The senses do not sense, nor does the intellect intuit or the reason reason (intellect and reasoning being the two dimensions of the one spiritual faculty of knowledge). Similarly, our emotions feel nothing, and our will is never motivated, never chooses, never loves. It is only the person, as the undivided agent, who senses, intuits, reasons, resolves, chooses, loves, hates and all the rest through those powers and operations. This is because only the person is an honest-to-goodness substance (a thing that exists in itself); all its faculties and their acts are mere accidents that inhere in the substance, are of it, for it, through it; there is hardly a preposition that cannot be grammatically factored into this relationship.
The being of the person, therefore, is what is really at the center of the universe, enjoying a degree of reality, of unity and of power that only it possesses. When its vital activities reach the summit of their unfolding, the awareness of reality and the moral implications of that awareness effortlessly partake of the person’s undivided oneness. The truth and the goodness of being enter into a perichorese (a cirumincessio, a mutal indwelling) that invites one proud word to gather all their dual grandeur into a single morpheme.
Conscientia, in Latin, is not constrained by doing double duty, any more than our tongue is overworked by having to talk in one moment, and taste in another; or our hand confused because we will use it first to pick up a cup of coffee, and then to wave at a friend. Truth and Goodness both look, in unison, to their common matrix: being.

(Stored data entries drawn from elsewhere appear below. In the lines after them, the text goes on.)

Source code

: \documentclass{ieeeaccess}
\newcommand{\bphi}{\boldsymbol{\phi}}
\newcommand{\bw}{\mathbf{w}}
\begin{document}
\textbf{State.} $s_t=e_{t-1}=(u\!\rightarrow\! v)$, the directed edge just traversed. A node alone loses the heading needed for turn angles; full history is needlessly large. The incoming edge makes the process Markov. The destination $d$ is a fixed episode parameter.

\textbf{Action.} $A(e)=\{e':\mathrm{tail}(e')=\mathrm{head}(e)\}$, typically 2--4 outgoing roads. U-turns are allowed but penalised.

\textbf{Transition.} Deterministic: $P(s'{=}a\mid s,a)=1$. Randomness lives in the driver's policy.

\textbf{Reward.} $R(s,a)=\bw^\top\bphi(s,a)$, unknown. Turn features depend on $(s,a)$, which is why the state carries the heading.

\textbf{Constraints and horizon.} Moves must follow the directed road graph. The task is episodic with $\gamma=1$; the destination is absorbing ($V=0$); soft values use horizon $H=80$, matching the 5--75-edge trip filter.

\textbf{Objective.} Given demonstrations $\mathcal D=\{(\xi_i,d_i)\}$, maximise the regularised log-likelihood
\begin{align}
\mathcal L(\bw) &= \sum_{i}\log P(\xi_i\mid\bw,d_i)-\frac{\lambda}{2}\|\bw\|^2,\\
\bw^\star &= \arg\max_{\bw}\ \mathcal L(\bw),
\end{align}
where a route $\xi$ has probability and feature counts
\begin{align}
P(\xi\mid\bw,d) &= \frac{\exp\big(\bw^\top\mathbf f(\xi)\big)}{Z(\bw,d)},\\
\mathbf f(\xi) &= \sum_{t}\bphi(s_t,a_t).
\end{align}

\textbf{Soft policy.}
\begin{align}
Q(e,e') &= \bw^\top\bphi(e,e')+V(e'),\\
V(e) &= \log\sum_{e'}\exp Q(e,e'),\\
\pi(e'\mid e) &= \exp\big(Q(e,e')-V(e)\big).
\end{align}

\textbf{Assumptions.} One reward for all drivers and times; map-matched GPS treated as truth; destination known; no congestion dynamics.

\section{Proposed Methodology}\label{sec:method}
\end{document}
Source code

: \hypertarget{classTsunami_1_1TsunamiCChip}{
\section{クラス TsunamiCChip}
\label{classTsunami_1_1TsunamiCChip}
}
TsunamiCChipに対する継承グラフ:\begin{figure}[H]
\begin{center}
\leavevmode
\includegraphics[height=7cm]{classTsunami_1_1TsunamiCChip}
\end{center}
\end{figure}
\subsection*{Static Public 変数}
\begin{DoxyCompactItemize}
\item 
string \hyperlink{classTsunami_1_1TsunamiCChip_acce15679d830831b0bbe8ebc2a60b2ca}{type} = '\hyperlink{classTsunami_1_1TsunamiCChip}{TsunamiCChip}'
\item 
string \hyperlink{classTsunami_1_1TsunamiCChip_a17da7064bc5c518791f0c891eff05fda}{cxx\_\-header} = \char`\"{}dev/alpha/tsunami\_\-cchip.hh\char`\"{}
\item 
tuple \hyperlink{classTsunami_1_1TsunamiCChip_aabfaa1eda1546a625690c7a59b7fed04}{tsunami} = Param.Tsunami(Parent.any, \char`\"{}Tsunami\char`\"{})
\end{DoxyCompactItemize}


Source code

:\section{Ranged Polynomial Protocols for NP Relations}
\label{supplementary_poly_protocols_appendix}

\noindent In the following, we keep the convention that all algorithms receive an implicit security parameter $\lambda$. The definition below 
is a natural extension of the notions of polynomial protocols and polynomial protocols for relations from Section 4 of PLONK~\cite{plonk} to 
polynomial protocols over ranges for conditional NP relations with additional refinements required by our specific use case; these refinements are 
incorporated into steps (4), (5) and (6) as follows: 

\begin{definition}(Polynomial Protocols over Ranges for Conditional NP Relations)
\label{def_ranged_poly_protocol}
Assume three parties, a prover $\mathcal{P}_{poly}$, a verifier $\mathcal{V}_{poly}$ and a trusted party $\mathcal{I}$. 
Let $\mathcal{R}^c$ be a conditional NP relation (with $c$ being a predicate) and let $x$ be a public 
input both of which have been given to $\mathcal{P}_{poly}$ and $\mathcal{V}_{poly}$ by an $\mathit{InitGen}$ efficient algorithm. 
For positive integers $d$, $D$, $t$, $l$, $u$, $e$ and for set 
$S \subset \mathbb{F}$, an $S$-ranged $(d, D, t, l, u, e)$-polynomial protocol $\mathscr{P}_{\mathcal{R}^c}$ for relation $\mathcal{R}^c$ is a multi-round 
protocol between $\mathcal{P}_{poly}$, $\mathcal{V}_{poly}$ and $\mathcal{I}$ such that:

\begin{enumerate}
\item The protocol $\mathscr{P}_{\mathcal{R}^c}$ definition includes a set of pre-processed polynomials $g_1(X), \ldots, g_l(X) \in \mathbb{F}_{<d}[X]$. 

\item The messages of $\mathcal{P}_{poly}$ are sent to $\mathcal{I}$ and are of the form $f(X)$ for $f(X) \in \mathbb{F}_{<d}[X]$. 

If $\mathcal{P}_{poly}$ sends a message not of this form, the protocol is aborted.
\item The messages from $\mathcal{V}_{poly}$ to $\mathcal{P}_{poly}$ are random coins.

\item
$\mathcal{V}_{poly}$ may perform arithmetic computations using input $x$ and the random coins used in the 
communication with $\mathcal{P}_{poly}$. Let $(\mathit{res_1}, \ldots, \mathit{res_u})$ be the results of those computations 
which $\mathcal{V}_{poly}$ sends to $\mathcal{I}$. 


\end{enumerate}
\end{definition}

There is no compelling reason – pace my English-, Italian- and German-speaking readers – to apportion their respective semantic content between two separate nouns, when one noun – with two passionately embraced meanings – can do the work well enough on its own.
One last remark about the importance of both keeping alive the distinct and dual dimensions of our “conscious” and “conscientious” lives, but also of protecting the inviolability of their bond: Much superficial spirituality on offer today has to do with raising our consciousness or exploring new levels of consciousness. I recall when Western reworkings of Eastern meditative traditions were first offered to my generation back in the 1960s, many of us were attracted to them (whether we were aware of it or not) in large measure because they dealt only with consciousness, and not with conscience.
In other words, we could practice meditation and “get spiritual” all the while we were promiscuous sexually and also enjoying a generous selection of mind-altering drugs. Morality was not part of spirituality any more. We celebrated this in our adolescent naivety. But any serious look at Patanjali’s Yoga Sutras or the Buddha’s Eightfold Way will show that also in the East theory and practice, truth and morality, go hand in hand. Separating them finds no serious warrant in authentic Eastern spirituality.
Extraordinary states of consciousness not accompanied and nourished by ordinary traits of good character, and growing virtue, do more damage than good. Like the two eyes in our head, these two – consciousness and conscience – belong together, making us conscious and conscientious at once. Only in tandem can they reveal the three-dimensional fullness of the true, the good, and the beautiful.